↓↓↓
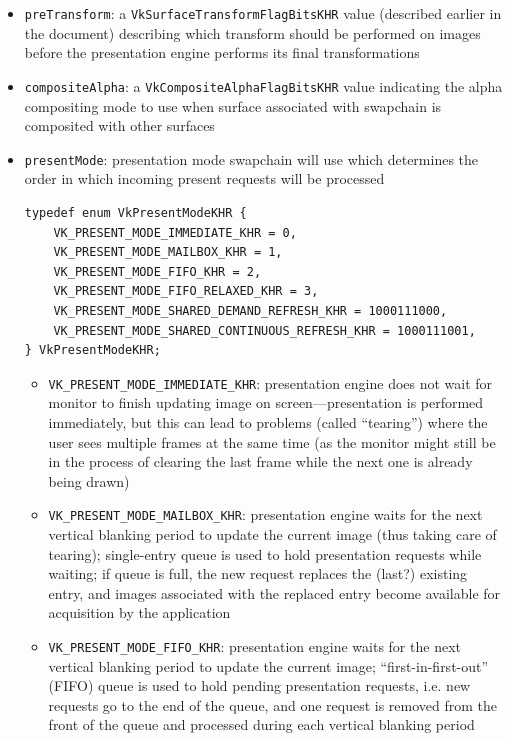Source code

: \documentclass[12pt,letterpaper]{article}
\newcommand{\inquotes}[1]{``#1''}	%
\newcommand{\cil}[1]{\texttt{#1}}
\begin{document}
\begin{itemize}
        \item \cil{preTransform}: a \cil{VkSurfaceTransformFlagBitsKHR} value (described earlier in the document) describing which transform should be performed on images before the presentation engine performs its final transformations
        
        \item \cil{compositeAlpha}: a \cil{VkCompositeAlphaFlagBitsKHR} value indicating the alpha compositing mode to use when surface associated with swapchain is composited with other surfaces
        
        \item \cil{presentMode}: presentation mode swapchain will use which determines the order in which incoming present requests will be processed 
            \begin{verbatim}
typedef enum VkPresentModeKHR {
    VK_PRESENT_MODE_IMMEDIATE_KHR = 0,
    VK_PRESENT_MODE_MAILBOX_KHR = 1,
    VK_PRESENT_MODE_FIFO_KHR = 2,
    VK_PRESENT_MODE_FIFO_RELAXED_KHR = 3,
    VK_PRESENT_MODE_SHARED_DEMAND_REFRESH_KHR = 1000111000,
    VK_PRESENT_MODE_SHARED_CONTINUOUS_REFRESH_KHR = 1000111001,
} VkPresentModeKHR;
            \end{verbatim}
            \begin{itemize}
                \item \cil{VK_PRESENT_MODE_IMMEDIATE_KHR}: presentation engine does not wait for monitor to finish updating image on screen---presentation is performed immediately, but this can lead to problems (called \inquotes{tearing}) where the user sees multiple frames at the same time (as the monitor might still be in the process of clearing the last frame while the next one is already being drawn)
                
                \item \cil{VK_PRESENT_MODE_MAILBOX_KHR}: presentation engine waits for the next vertical blanking period to update the current image (thus taking care of tearing); single-entry queue is used to hold presentation requests while waiting; if queue is full, the new request replaces the (last?) existing entry, and images associated with the replaced entry become available for acquisition by the application
                
                \item \cil{VK_PRESENT_MODE_FIFO_KHR}: presentation engine waits for the next vertical blanking period to update the current image; \inquotes{first-in-first-out} (FIFO) queue is used to hold pending presentation requests, i.e. new requests go to the end of the queue, and one request is removed from the front of the queue and processed during each vertical blanking period
                

\end{itemize}
\end{itemize}
\end{document}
↑↑↑
● **ACTION ITEM**
Look through the entries above; copy each line where the string "while" appears.

● **RESPONSE AREA**
                \item \cil{VK_PRESENT_MODE_IMMEDIATE_KHR}: presentation engine does not wait for monitor to finish updating image on screen---presentation is performed immediately, but this can lead to problems (called \inquotes{tearing}) where the user sees multiple frames at the same time (as the monitor might still be in the process of clearing the last frame while the next one is already being drawn)
                \item \cil{VK_PRESENT_MODE_MAILBOX_KHR}: presentation engine waits for the next vertical blanking period to update the current image (thus taking care of tearing); single-entry queue is used to hold presentation requests while waiting; if queue is full, the new request replaces the (last?) existing entry, and images associated with the replaced entry become available for acquisition by the application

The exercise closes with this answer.